(RECORDED INFORMATION Opens)

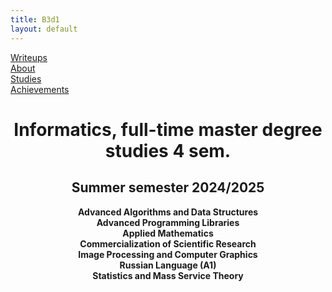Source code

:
 ```yaml
---
title: B3d1
layout: default
---
```

<link rel="stylesheet" href="/assets/style.css">

<div class="nav-menu">
  <div class="nav-item"><a href="/writeups/">Writeups</a></div>
  <div class="separator"></div>
  <div class="nav-item"><a href="/">About</a></div>
  <div class="separator"></div>
  <div class="nav-item"><a href="/studies/">Studies</a></div>
  <div class="separator"></div>
  <div class="nav-item"><a href="/achievements/">Achievements</a></div>
</div>

<h1 style="text-align: center;">Informatics, full-time master degree studies 4 sem.</h1>
<h2 style="text-align: center;">Summer semester 2024/2025</h2>

<ul style="list-style: none; padding: 0; margin: 0;">
  <li style="text-align: center;"><strong>Advanced Algorithms and Data Structures</strong></li>
  <li style="text-align: center;"><strong>Advanced Programming Libraries</strong></li>
  <li style="text-align: center;"><strong>Applied Mathematics</strong></li>
  <li style="text-align: center;"><strong>Commercialization of Scientific Research</strong></li>
  <li style="text-align: center;"><strong>Image Processing and Computer Graphics</strong></li>
  <li style="text-align: center;"><strong>Russian Language (A1)</strong></li>
  <li style="text-align: center;"><strong>Statistics and Mass Service Theory</strong></li>
</ul>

(RECORDED INFORMATION Closes)

PROBLEM TO WORK ON:
Output all the material verbatim, skipping every image.

EXERCISE OUTPUT:
Source code

:
 ```yaml
---
title: B3d1
layout: default
---
```

<link rel="stylesheet" href="/assets/style.css">

<div class="nav-menu">
  <div class="nav-item"><a href="/writeups/">Writeups</a></div>
  <div class="separator"></div>
  <div class="nav-item"><a href="/">About</a></div>
  <div class="separator"></div>
  <div class="nav-item"><a href="/studies/">Studies</a></div>
  <div class="separator"></div>
  <div class="nav-item"><a href="/achievements/">Achievements</a></div>
</div>

<h1 style="text-align: center;">Informatics, full-time master degree studies 4 sem.</h1>
<h2 style="text-align: center;">Summer semester 2024/2025</h2>

<ul style="list-style: none; padding: 0; margin: 0;">
  <li style="text-align: center;"><strong>Advanced Algorithms and Data Structures</strong></li>
  <li style="text-align: center;"><strong>Advanced Programming Libraries</strong></li>
  <li style="text-align: center;"><strong>Applied Mathematics</strong></li>
  <li style="text-align: center;"><strong>Commercialization of Scientific Research</strong></li>
  <li style="text-align: center;"><strong>Image Processing and Computer Graphics</strong></li>
  <li style="text-align: center;"><strong>Russian Language (A1)</strong></li>
  <li style="text-align: center;"><strong>Statistics and Mass Service Theory</strong></li>
</ul>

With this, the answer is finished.